The first way, using a union:

with ExpensiveView as (select top 2 ID from Posts order by ID)

select Posts.*
from ExpensiveView
left outer join Posts
  ON ExpensiveView.Id = Posts.Id 
  
union all

select Posts.*
from ExpensiveView
left outer join Posts
  ON ExpensiveView.Id = Posts.ParentId

I'd quite like to avoid this way, since ExpensiveView is evaluated twice. Obviously not a problem for the simplified version above, but causes issues for one more complex.

The second way, using a single select with a conditional join clause:

with ExpensiveView as (select top 2 ID from Posts order by ID)

select Posts.*
from ExpensiveView
left outer join Posts
  ON ExpensiveView.Id = Posts.Id or ExpensiveView.Id = Posts.ParentId

This avoids ExpensiveView being evaluated twice, but causes a ridiculously large clustered index scan. It seems to be scanning the entire index per ID in ExpensiveView (so 2 * 14977623 = ~30 million rows). This is very slow.

Two questions

Why does the conditional join in the second query result in such a large index scan?

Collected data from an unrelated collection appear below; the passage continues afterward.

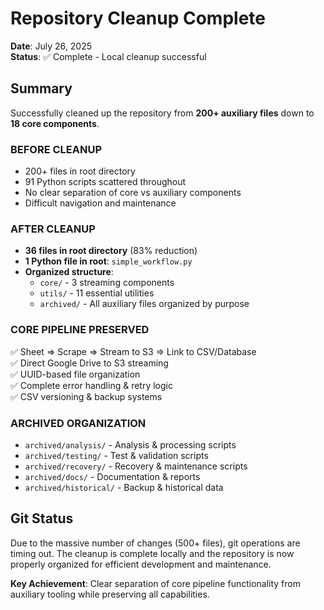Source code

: # Repository Cleanup Complete

**Date**: July 26, 2025  
**Status**: ✅ Complete - Local cleanup successful  

## Summary

Successfully cleaned up the repository from **200+ auxiliary files** down to **18 core components**.

### **BEFORE CLEANUP**
- 200+ files in root directory
- 91 Python scripts scattered throughout
- No clear separation of core vs auxiliary components
- Difficult navigation and maintenance

### **AFTER CLEANUP**
- **36 files in root directory** (83% reduction)
- **1 Python file in root**: `simple_workflow.py`
- **Organized structure**:
  - `core/` - 3 streaming components
  - `utils/` - 11 essential utilities
  - `archived/` - All auxiliary files organized by purpose

### **CORE PIPELINE PRESERVED**
✅ Sheet => Scrape => Stream to S3 => Link to CSV/Database  
✅ Direct Google Drive to S3 streaming  
✅ UUID-based file organization  
✅ Complete error handling & retry logic  
✅ CSV versioning & backup systems

### **ARCHIVED ORGANIZATION**
- `archived/analysis/` - Analysis & processing scripts
- `archived/testing/` - Test & validation scripts  
- `archived/recovery/` - Recovery & maintenance scripts
- `archived/docs/` - Documentation & reports
- `archived/historical/` - Backup & historical data

## Git Status

Due to the massive number of changes (500+ files), git operations are timing out. The cleanup is complete locally and the repository is now properly organized for efficient development and maintenance.

**Key Achievement**: Clear separation of core pipeline functionality from auxiliary tooling while preserving all capabilities.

Is there any way I can get the results I am looking for without ExpensiveView being evaluated more than once?

Community
  • 1
  • 1
John
  • 1,502
  • 2
  • 13
  • 40
  • 4
    Regarding your `OR` question see [Is having an 'OR' in an INNER JOIN condition a bad idea?](http://stackoverflow.com/questions/5901791/is-having-an-or-in-an-inner-join-condition-a-bad-idea/5901901#5901901). Any reason why you can't materialize `ExpensiveView` into a `#temp` table? – Martin Smith Jun 26 '13 at 14:24
  • The linked answer says that when using an or in a join clause, then the join cannot be merge or hash and as such will be a loop join - Implying that the loop join is the cause of the large table scan. But if I remove one of the join clauses then the loop join remains, it is just doesn't do the large scan. – John Jun 26 '13 at 15:27
  • Regarding using a temp table, I'm a little concerned about the overheads involved. This is a query which would be running reasonably frequently (up to a few times per second). – John Jun 26 '13 at 15:32
  • 1
    Also `ExpensiveView.Id IN (Posts.Id, Posts.ParentId)` cannot be satisfied by an index seek on `Posts`. In principle it could do two index seeks on `Posts.Id` and then on `Posts.ParentId` then remove any duplicate rows that matched both seeks though I'm not sure SQL Server will ever give that plan in practice. (Does occur to me you could probably simulate something similar with `OUTER APPLY` though) – Martin Smith Jun 26 '13 at 15:33
  • 1
    How does this perform against your data? `with ExpensiveView as (select top 2 ID from Posts order by ID) select Posts.* from ExpensiveView OUTER APPLY (SELECT * FROM Posts WHERE Id = ExpensiveView.Id UNION SELECT * FROM Posts WHERE ParentId = ExpensiveView.Id) Posts` – Martin Smith Jun 26 '13 at 15:37
  • That does perform slightly better, thanks. Your previous comment gave me the inspiration to tweak it a little bit. The union within the outer apply isn't needed - a single select with a 'or' in the where clause generates a plan with two separate index seeks. `with ExpensiveView as (select top 2 ID from Posts order by ID) select Posts.* from ExpensiveView OUTER APPLY (SELECT * FROM Posts WHERE Id = ExpensiveView.Id or ParentId = ExpensiveView.Id) Posts`. Many thanks for the help. – John Jun 26 '13 at 15:47

1 Answers1

0

try this

with
ExpensiveView as (select top 2 ID from Posts order by ID),
CTE_Posts as (
    select *, NP.Id as New_Post_ID
    from Posts as P
        outer apply (select P.Id union all select P.ParentId) as NP
)
select
    P.*
from ExpensiveView as E
    left outer join CTE_Posts as P on P.New_Post_ID = E.ID
Roman Pekar
  • 107,110
  • 28
  • 195
  • 197